Obama praised the grieving parents of the late Trayvon Martin, which was understandable, but chose to intone about the specter of growing up with the sense that his presence, as a black man, elicited fear. By the way, even baby Obama crawling into a room ought to have made the company present clutch purses, for here was a baby who would go on to preside over an unparalleled explosion in the USA’s national debt ($17 trillion, and counting).
I will credit the president (of only a segment of the country) for mentioning the rationale behind the frailties of those “racists” who allegedly feared him: The black male’s propensity for violent crime. Black men are responsible for a disproportionate percentage of violent crime. Obama, for the first time ever, stated this brute reality—although he proceeded to blame The System rather than the many individuals who brutalize other human beings. (“Sticks and stones,” right?)

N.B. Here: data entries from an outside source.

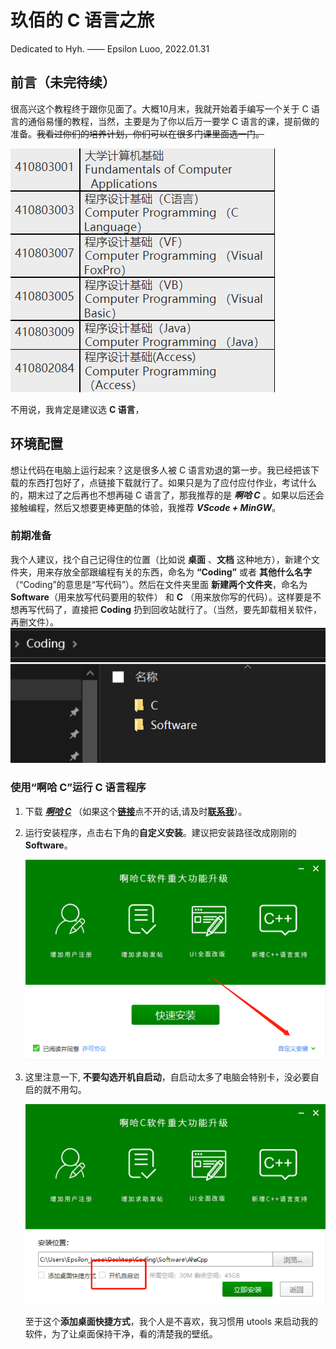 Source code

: # 玖佰的 C 语言之旅
Dedicated to Hyh. —— Epsilon Luoo, 2022.01.31
## 前言（未完待续）

很高兴这个教程终于跟你见面了。大概10月末，我就开始着手编写一个关于 C 语言的通俗易懂的教程，当然，主要是为了你以后万一要学 C 语言的课，提前做的准备。~~我看过你们的培养计划，你们可以在很多门课里面选一门。~~

![1642762512463.png](image/textbook/1642762512463.png)

不用说，我肯定是建议选 **C 语言**，

## 环境配置
想让代码在电脑上运行起来？这是很多人被 C 语言劝退的第一步。我已经把该下载的东西打包好了，点链接下载就行了。如果只是为了应付应付作业，考试什么的，期末过了之后再也不想再碰 C 语言了，那我推荐的是 ***啊哈 C*** 。如果以后还会接触编程，然后又想要更棒更酷的体验，我推荐 ***VScode + MinGW***。

### 前期准备

我个人建议，找个自己记得住的位置（比如说 **桌面** 、**文档** 这种地方），新建个文件夹，用来存放全部跟编程有关的东西，命名为 **“Coding”** 或者 **其他什么名字** （“Coding”的意思是“写代码”）。然后在文件夹里面 **新建两个文件夹**，命名为 **Software**（用来放写代码要用的软件） 和 **C** （用来放你写的代码）。这样要是不想再写代码了，直接把 **Coding** 扔到回收站就行了。（当然，要先卸载相关软件，再删文件）。
![](image/textbook/1642763334492.png)

### 使用“啊哈 C”运行 C 语言程序

1. 下载 [***啊哈 C***](https://static.codeaha.com/app/AhaCppInstall.exe) （如果这个[**链接**](https://static.codeaha.com/app/AhaCppInstall.exe)点不开的话,请及时[**联系我**](mailto:anine09@pm.me)）。

2. 运行安装程序，点击右下角的**自定义安装**。建议把安装路径改成刚刚的 **Software**。

   ![1642762448762.png](image/textbook/1642762448762.png)

3. 这里注意一下, **不要勾选开机自启动**，自启动太多了电脑会特别卡，没必要自启的就不用勾。

   ![](image/textbook/1642763534526.png)

   至于这个**添加桌面快捷方式**，我个人是不喜欢，我习惯用 utools 来启动我的软件，为了让桌面保持干净，看的清楚我的壁纸。

   
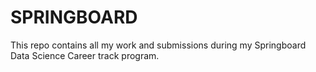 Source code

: # SPRINGBOARD
This repo contains all my work and submissions during my Springboard Data Science Career track program. 
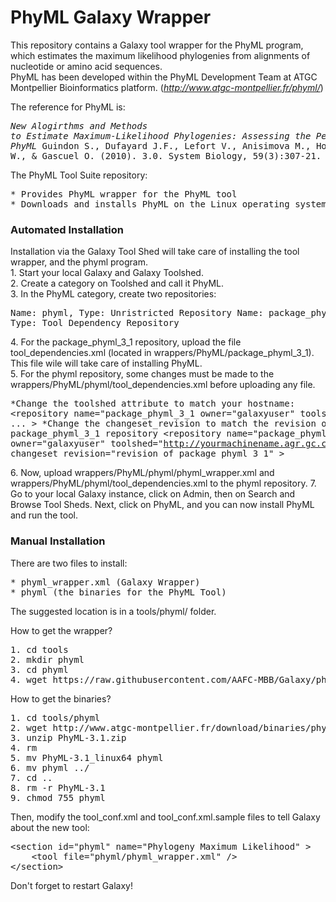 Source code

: # **PhyML Galaxy Wrapper** <br>
This repository contains a Galaxy tool wrapper for the PhyML program, which estimates the maximum likelihood phylogenies from alignments of nucleotide or amino acid sequences. <br>
PhyML has been developed within the PhyML Development Team at ATGC Montpellier Bioinformatics platform. (*http://www.atgc-montpellier.fr/phyml/*)

The reference for PhyML is: <br>
	<pre>*New Alogirthms and Methods to Estimate Maximum-Likelihood Phylogenies: Assessing the Performance of PhyML* 
Guindon S., Dufayard J.F., Lefort V., Anisimova M., Hordijk W., & Gascuel O. (2010). 3.0. 
System Biology, 59(3):307-21. </pre>

The PhyML Tool Suite repository: <br>
<pre>* Provides PhyML wrapper for the PhyML tool 
* Downloads and installs PhyML on the Linux operating system  </pre>


### **Automated Installation** <br>
Installation via the Galaxy Tool Shed will take care of installing the tool wrapper, and the phyml program. <br>
	1. Start your local Galaxy and Galaxy Toolshed. <br>
	2. Create a category on Toolshed and call it PhyML. <br>
	3. In the PhyML category, create two repositories: <br>
		<pre>Name: phyml, Type: Unristricted Repository 
Name: package_phyml_3_1, Type: Tool Dependency Repository </pre>

</pre>	4. For the package_phyml_3_1 repository, upload the file tool_dependencies.xml (located in wrappers/PhyML/package_phyml_3_1). This file wile will take care of installing PhyML. <br>
	5. For the phyml repository, some changes must be made to the wrappers/PhyML/phyml/tool_dependencies.xml before uploading any file. <br>
	<pre>*Change the toolshed attribute to match your hostname: 
		&lt;repository name="package_phyml_3_1 owner="galaxyuser" toolshed="http://yourmachinename.agr.gc.ca:9009"  ... >
*Change the changeset_revision to match the revision of the package_phyml_3_1 repository
		&lt;repository name="package_phyml_3_1 owner="galaxyuser" toolshed="http://yourmachinename.agr.gc.ca:9009" changeset_revision="revision of package_phyml_3_1" > </pre>

</pre>  6. Now, upload wrappers/PhyML/phyml/phyml_wrapper.xml and wrappers/PhyML/phyml/tool_dependencies.xml to the phyml repository.
	7. Go to your local Galaxy instance, click on Admin, then on Search and Browse Tool Sheds. Next, click on PhyML, and you can now install PhyML and run the tool.

### **Manual Installation**
There are two files to install: 
<pre>* phyml_wrapper.xml (Galaxy Wrapper)
* phyml (the binaries for the PhyML Tool) </pre>

The suggested location is in a tools/phyml/ folder. 

How to get the wrapper?
<pre>1. cd tools
2. mkdir phyml
3. cd phyml
4. wget https://raw.githubusercontent.com/AAFC-MBB/Galaxy/phyml/wrappers/PhyML/phyml/phyml_wrapper.xml </pre>

How to get the binaries?
<pre>1. cd tools/phyml
2. wget http://www.atgc-montpellier.fr/download/binaries/phyml/PhyML-3.1.zip
3. unzip PhyML-3.1.zip
4. rm <all the files in PhyML-3.1 except PhyML-3.1_linux64>
5. mv PhyML-3.1_linux64 phyml
6. mv phyml ../ 
7. cd ..
8. rm -r PhyML-3.1
9. chmod 755 phyml </pre>

Then, modify the tool_conf.xml and tool_conf.xml.sample files to tell Galaxy about the new tool:
<pre>&lt;section id="phyml" name="Phylogeny Maximum Likelihood" >
    &lt;tool file="phyml/phyml_wrapper.xml" />
&lt;/section> </pre>

Don't forget to restart Galaxy!

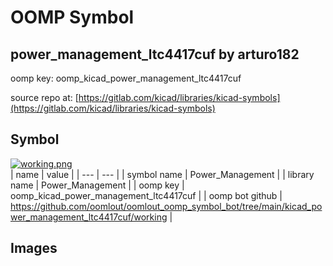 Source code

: # OOMP Symbol  
## power_management_ltc4417cuf  by arturo182  
  
oomp key: oomp_kicad_power_management_ltc4417cuf  
  
source repo at: [https://gitlab.com/kicad/libraries/kicad-symbols](https://gitlab.com/kicad/libraries/kicad-symbols)  
## Symbol  
  
[![working.png](working_600.png)](working.png)  
| name | value | 
| --- | --- | 
| symbol name | Power_Management | 
| library name | Power_Management | 
| oomp key | oomp_kicad_power_management_ltc4417cuf | 
| oomp bot github | https://github.com/oomlout/oomlout_oomp_symbol_bot/tree/main/kicad_power_management_ltc4417cuf/working | 
## Images  
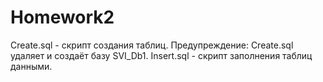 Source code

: # Homework2

Create.sql - скрипт создания таблиц. Предупреждение: Create.sql удаляет и создаёт базу SVI_Db1.
Insert.sql - скрипт заполнения таблиц данными.
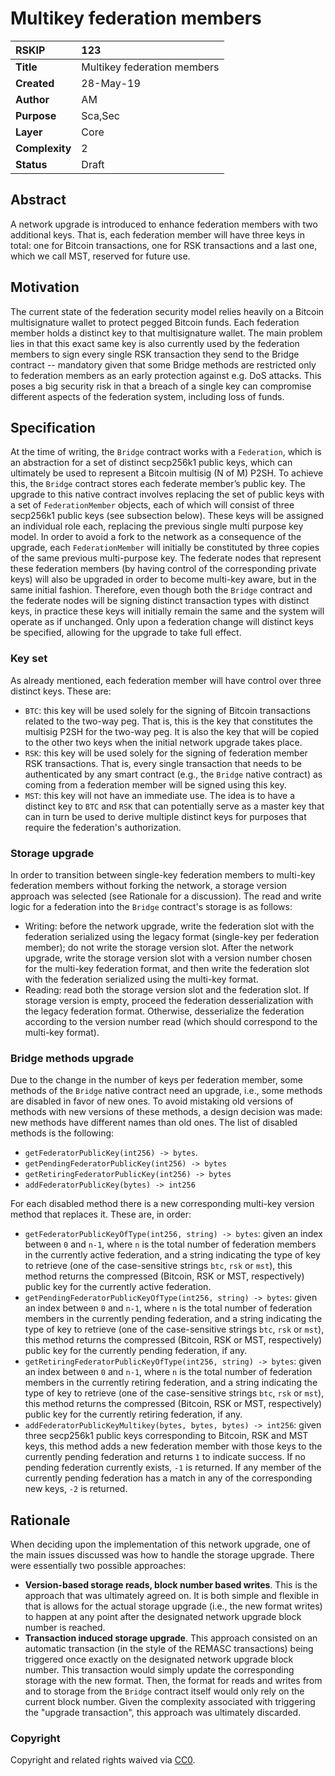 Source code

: # Multikey federation members

|RSKIP          |123           |
| :------------ |:-------------|
|**Title**      |Multikey federation members |
|**Created**    |28-May-19 |
|**Author**     |AM |
|**Purpose**    |Sca,Sec |
|**Layer**      |Core |
|**Complexity** |2 |
|**Status**     |Draft |

## Abstract

A network upgrade is introduced to enhance federation members with two additional keys. That is, each federation member will have three keys in total: one for Bitcoin transactions, one for RSK transactions and a last one, which we call MST, reserved for future use.

## Motivation

The current state of the federation security model relies heavily on a Bitcoin multisignature wallet to protect pegged Bitcoin funds. Each federation member holds a distinct key to that multisignature wallet. The main problem lies in that this exact same key is also currently used by the federation members to sign every single RSK transaction they send to the Bridge contract -- mandatory given that some Bridge methods are restricted only to federation members as an early protection against e.g. DoS attacks. This poses a big security risk in that a breach of a single key can compromise different aspects of the federation system, including loss of funds.

## Specification

At the time of writing, the `Bridge` contract works with a `Federation`, which is an abstraction for a set of distinct secp256k1 public keys, which can ultimately be used to represent a Bitcoin multisig (N of M) P2SH. To achieve this, the `Bridge` contract stores each federate member’s public key. The upgrade to this native contract involves replacing the set of public keys with a set of `FederationMember` objects, each of which will consist of three secp256k1 public keys (see subsection below). These keys will be assigned an individual role each, replacing the previous single multi purpose key model. In order to avoid a fork to the network as a consequence of the upgrade, each `FederationMember` will initially be constituted by three copies of the same previous multi-purpose key. The federate nodes that represent these federation members (by having control of the corresponding private keys) will also be upgraded in order to become multi-key aware, but in the same initial fashion. Therefore, even though both the `Bridge` contract and the federate nodes will be signing distinct transaction types with distinct keys, in practice these keys will initially remain the same and the system will operate as if unchanged. Only upon a federation change will distinct keys be specified, allowing for the upgrade to take full effect.

### Key set

As already mentioned, each federation member will have control over three distinct keys. These are:

- `BTC`: this key will be used solely for the signing of Bitcoin transactions related to the two-way peg. That is, this is the key that constitutes the multisig P2SH for the two-way peg. It is also the key that will be copied to the other two keys when the initial network upgrade takes place.
- `RSK`: this key will be used solely for the signing of federation member RSK transactions. That is, every single transaction that needs to be authenticated by any smart contract (e.g., the `Bridge` native contract) as coming from a federation member will be signed using this key.
- `MST`: this key will not have an immediate use. The idea is to have a distinct key to `BTC` and `RSK` that can potentially serve as a master key that can in turn be used to derive multiple distinct keys for purposes that require the federation's authorization.

### Storage upgrade

In order to transition between single-key federation members to multi-key federation members without forking the network, a storage version approach was selected (see Rationale for a discussion). The read and write logic for a federation into the `Bridge` contract's storage is as follows:

- Writing: before the network upgrade, write the federation slot with the federation serialized using the legacy format (single-key per federation member); do not write the storage version slot. After the network upgrade, write the storage version slot with a version number chosen for the multi-key federation format, and then write the federation slot with the federation serialized using the multi-key format.
- Reading: read both the storage version slot and the federation slot. If storage version is empty, proceed the federation desserialization with the legacy federation format. Otherwise, desserialize the federation according to the version number read (which should correspond to the multi-key format).

### Bridge methods upgrade

Due to the change in the number of keys per federation member, some methods of the `Bridge` native contract need an upgrade, i.e., some methods are disabled in favor of new ones. To avoid mistaking old versions of methods with new versions of these methods, a design decision was made: new methods have different names than old ones. The list of disabled methods is the following:

- `getFederatorPublicKey(int256) -> bytes`.
- `getPendingFederatorPublicKey(int256) -> bytes`
- `getRetiringFederatorPublicKey(int256) -> bytes`
- `addFederatorPublicKey(bytes) -> int256`

For each disabled method there is a new corresponding multi-key version method that replaces it. These are, in order:

- `getFederatorPublicKeyOfType(int256, string) -> bytes`: given an index between `0` and `n-1`, where `n` is the total number of federation members in the currently active federation, and a string indicating the type of key to retrieve (one of the case-sensitive strings `btc`, `rsk` or `mst`), this method returns the compressed (Bitcoin, RSK or MST, respectively) public key for the currently active federation.
- `getPendingFederatorPublicKeyOfType(int256, string) -> bytes`: given an index between `0` and `n-1`, where `n` is the total number of federation members in the currently pending federation, and a string indicating the type of key to retrieve (one of the case-sensitive strings `btc`, `rsk` or `mst`), this method returns the compressed (Bitcoin, RSK or MST, respectively) public key for the currently pending federation, if any.
- `getRetiringFederatorPublicKeyOfType(int256, string) -> bytes`: given an index between `0` and `n-1`, where `n` is the total number of federation members in the currently retiring federation, and a string indicating the type of key to retrieve (one of the case-sensitive strings `btc`, `rsk` or `mst`), this method returns the compressed (Bitcoin, RSK or MST, respectively) public key for the currently retiring federation, if any.
- `addFederatorPublicKeyMultikey(bytes, bytes, bytes) -> int256`: given three secp256k1 public keys corresponding to Bitcoin, RSK and MST keys, this method adds a new federation member with those keys to the currently pending federation and returns `1` to indicate success. If no pending federation currently exists, `-1` is returned. If any member of the currently pending federation has a match in any of the corresponding new keys, `-2` is returned.

## Rationale

When deciding upon the implementation of this network upgrade, one of the main issues discussed was how to handle the storage upgrade. There were essentially two possible approaches:

- **Version-based storage reads, block number based writes**. This is the approach that was ultimately agreed on. It is both simple and flexible in that is allows for the actual storage upgrade (i.e., the new format writes) to happen at any point after the designated network upgrade block number is reached.
- **Transaction induced storage upgrade**. This approach consisted on an automatic transaction (in the style of the REMASC transactions) being triggered once exactly on the designated network upgrade block number. This transaction would simply update the corresponding storage with the new format. Then, the format for reads and writes from and to storage from the `Bridge` contract itself would only rely on the current block number. Given the complexity associated with triggering the "upgrade transaction", this approach was ultimately discarded.

### Copyright

Copyright and related rights waived via [CC0](https://creativecommons.org/publicdomain/zero/1.0/).
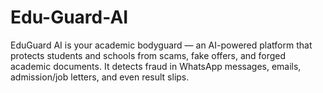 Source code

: # Edu-Guard-AI
EduGuard AI is your academic bodyguard — an AI-powered platform that protects students and schools from scams, fake offers, and forged academic documents. It detects fraud in WhatsApp messages, emails, admission/job letters, and even result slips. 
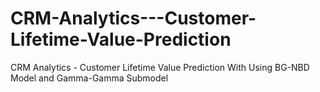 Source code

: # CRM-Analytics---Customer-Lifetime-Value-Prediction
CRM Analytics - Customer Lifetime Value Prediction With Using BG-NBD Model and Gamma-Gamma Submodel
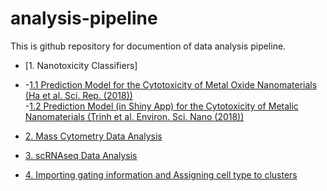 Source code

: # analysis-pipeline

This is github repository for documention of data analysis pipeline.  

- [1. Nanotoxicity Classifiers] 
- 
    -[1.1 Prediction Model for the Cytotoxicity of Metal Oxide Nanomaterials (Ha et al. Sci. Rep. (2018))](https://github.com/yoon-lab/analysis-pipeline/blob/main/%231Toxicity/toxicity_classifier.md)  
    -[1.2 Prediction Model (in Shiny App) for the Cytotoxicity of Metalic Nanomaterials (Trinh et al. Environ. Sci. Nano (2018))](https://github.com/yoon-lab/analysis-pipeline/tree/main/%231Toxicity/Trinh_ESNano_2018)  

- [2. Mass Cytometry Data Analysis](https://github.com/yoon-lab/analysis-pipeline/blob/main/%232Mass/CyTOF_analysis.md)  

- [3. scRNAseq Data Analysis](https://github.com/yoon-lab/analysis-pipeline/blob/main/%233scRNAseq/scRNAseq_analysis.md)

- [4. Importing gating information and Assigning cell type to clusters](https://github.com/yoon-lab/analysis-pipeline/blob/main/%232Mass/Importing_gating_hierarchy.md)
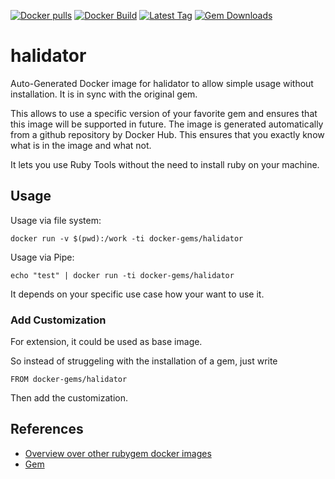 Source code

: [![Docker pulls](https://img.shields.io/docker/pulls/rubygem/halidator.svg)](https://hub.docker.com/r/rubygem/halidator/)
[![Docker Build](https://img.shields.io/docker/automated/rubygem/halidator.svg)](https://hub.docker.com/r/rubygem/halidator/)
[![Latest Tag](https://img.shields.io/github/tag/docker-rubygem/halidator.svg)](https://hub.docker.com/r/rubygem/halidator/)
[![Gem Downloads](https://img.shields.io/gem/dt/halidator.svg)](https://rubygems.org/gems/halidator/)
# halidator

Auto-Generated Docker image for halidator to allow simple usage without installation.
It is in sync with the original gem.

This allows to use a specific version of your favorite gem and ensures that this image will be supported in future.
The image is generated automatically from a github repository by Docker Hub.
This ensures that you exactly know what is in the image and what not.

It lets you use Ruby Tools without the need to install ruby on your machine.

## Usage

Usage via file system:

`docker run -v $(pwd):/work -ti docker-gems/halidator`

Usage via Pipe:

`echo "test" | docker run -ti docker-gems/halidator`

It depends on your specific use case how your want to use it.

### Add Customization

For extension, it could be used as base image.

So instead of struggeling with the installation of a gem, just write

`FROM docker-gems/halidator`

Then add the customization.

## References

 - [Overview over other rubygem docker images](https://github.com/thinkbot/docker-rubygem)
 - [Gem](https://rubygems.org/gems/halidator/)

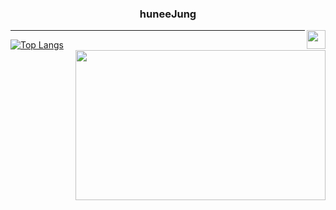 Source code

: <div align="center">
  
  ### huneeJung
  
  <img align="right" width="30" src="https://user-images.githubusercontent.com/75469131/213887734-1f8f0fb6-4395-4aa6-b828-3b44b96d8f0f.gif" />

---
</div>

[![Top Langs](https://github-readme-stats.vercel.app/api/top-langs/?username=huneeJung&layout=donut&theme=dark&size_weight=2)](https://github.com/anuraghazra/github-readme-stats)
<a href="https://solved.ac/cjswovkdnj12"><img align="right" height = "240px" width="400px" src="http://mazassumnida.wtf/api/v2/generate_badge?boj=cjswovkdnj12&theme=dark"/></a>
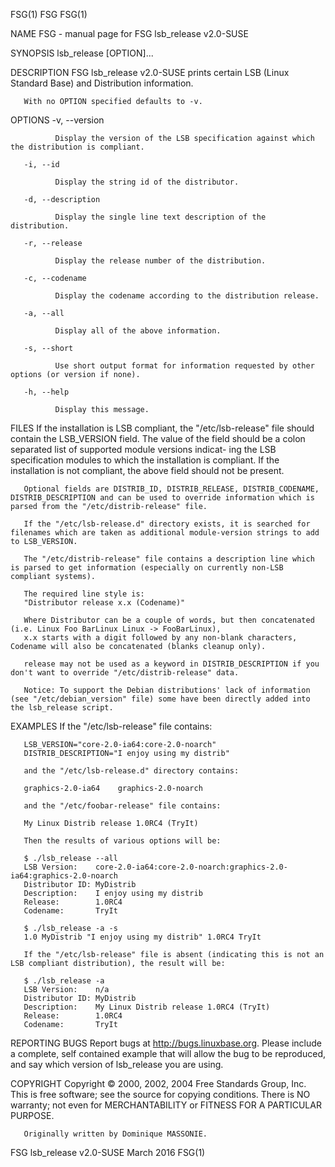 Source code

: FSG(1)                                                                                               FSG                                                                                               FSG(1)



NAME
       FSG - manual page for FSG lsb_release v2.0-SUSE

SYNOPSIS
       lsb_release [OPTION]...

DESCRIPTION
       FSG lsb_release v2.0-SUSE prints certain LSB (Linux Standard Base) and Distribution information.

       With no OPTION specified defaults to -v.

OPTIONS
       -v, --version

              Display the version of the LSB specification against which the distribution is compliant.

       -i, --id

              Display the string id of the distributor.

       -d, --description

              Display the single line text description of the distribution.

       -r, --release

              Display the release number of the distribution.

       -c, --codename

              Display the codename according to the distribution release.

       -a, --all

              Display all of the above information.

       -s, --short

              Use short output format for information requested by other options (or version if none).

       -h, --help

              Display this message.

FILES
       If the installation is LSB compliant, the "/etc/lsb-release" file should contain the LSB_VERSION field.  The value of the field should be a colon separated list of supported module versions indicat-
       ing the LSB specification modules to which the installation is compliant. If the installation is not compliant, the above field should not be present.

       Optional fields are DISTRIB_ID, DISTRIB_RELEASE, DISTRIB_CODENAME, DISTRIB_DESCRIPTION and can be used to override information which is parsed from the "/etc/distrib-release" file.

       If the "/etc/lsb-release.d" directory exists, it is searched for filenames which are taken as additional module-version strings to add to LSB_VERSION.

       The "/etc/distrib-release" file contains a description line which is parsed to get information (especially on currently non-LSB compliant systems).

       The required line style is:
       "Distributor release x.x (Codename)"

       Where Distributor can be a couple of words, but then concatenated (i.e. Linux Foo BarLinux Linux -> FooBarLinux),
       x.x starts with a digit followed by any non-blank characters, Codename will also be concatenated (blanks cleanup only).

       release may not be used as a keyword in DISTRIB_DESCRIPTION if you don't want to override "/etc/distrib-release" data.

       Notice: To support the Debian distributions' lack of information (see "/etc/debian_version" file) some have been directly added into the lsb_release script.

EXAMPLES
       If the "/etc/lsb-release" file contains:

       LSB_VERSION="core-2.0-ia64:core-2.0-noarch"
       DISTRIB_DESCRIPTION="I enjoy using my distrib"

       and the "/etc/lsb-release.d" directory contains:

       graphics-2.0-ia64    graphics-2.0-noarch

       and the "/etc/foobar-release" file contains:

       My Linux Distrib release 1.0RC4 (TryIt)

       Then the results of various options will be:

       $ ./lsb_release --all
       LSB Version:    core-2.0-ia64:core-2.0-noarch:graphics-2.0-ia64:graphics-2.0-noarch
       Distributor ID: MyDistrib
       Description:    I enjoy using my distrib
       Release:        1.0RC4
       Codename:       TryIt

       $ ./lsb_release -a -s
       1.0 MyDistrib "I enjoy using my distrib" 1.0RC4 TryIt

       If the "/etc/lsb-release" file is absent (indicating this is not an LSB compliant distribution), the result will be:

       $ ./lsb_release -a
       LSB Version:    n/a
       Distributor ID: MyDistrib
       Description:    My Linux Distrib release 1.0RC4 (TryIt)
       Release:        1.0RC4
       Codename:       TryIt

REPORTING BUGS
       Report bugs at http://bugs.linuxbase.org.  Please include a complete, self contained example that will allow the bug to be reproduced, and say which version of lsb_release you are using.

COPYRIGHT
       Copyright © 2000, 2002, 2004 Free Standards Group, Inc.
       This is free software; see the source for copying conditions.  There is NO warranty; not even for MERCHANTABILITY or FITNESS FOR A PARTICULAR PURPOSE.

       Originally written by Dominique MASSONIE.



FSG lsb_release v2.0-SUSE                                                                         March 2016                                                                                           FSG(1)
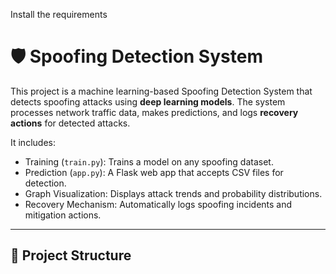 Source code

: Install the requirements

# 🛡️ Spoofing Detection System

This project is a machine learning-based Spoofing Detection System that detects spoofing attacks using **deep learning models**. The system processes network traffic data, makes predictions, and logs **recovery actions** for detected attacks. 

It includes:
- Training (`train.py`): Trains a model on any spoofing dataset.
- Prediction (`app.py`): A Flask web app that accepts CSV files for detection.
- Graph Visualization: Displays attack trends and probability distributions.
- Recovery Mechanism: Automatically logs spoofing incidents and mitigation actions.

---

## 📁 Project Structure


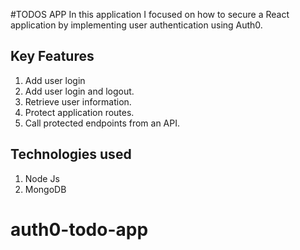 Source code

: #TODOS APP
In this application I focused on how to secure a React application by implementing user authentication using Auth0.

## Key Features

1. Add user login
2. Add user login and logout.
3. Retrieve user information.
4. Protect application routes.
5. Call protected endpoints from an API.

## Technologies used

1. Node Js
2. MongoDB
# auth0-todo-app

But then Obama is no methodological individualist, now is he?
“From financial aid (for foreign students) to an affirmative-action placement in Harvard Law School, Barry Soetoro is a Frankenstein of the state’s creation. If not for government, Obama would have never managed to write himself into history. As a product of the state, Barry Soetoro sees it as the source of all possibilities.” Obama thus promised to follow with a federal fix by way of even more federal incursion into the States.
Note: Not one kind word did Obama offer to six remarkable women: the jury that adjudicated—and agonized over—the State of Florida Vs. George Zimmerman.
As I said, this is a factional president.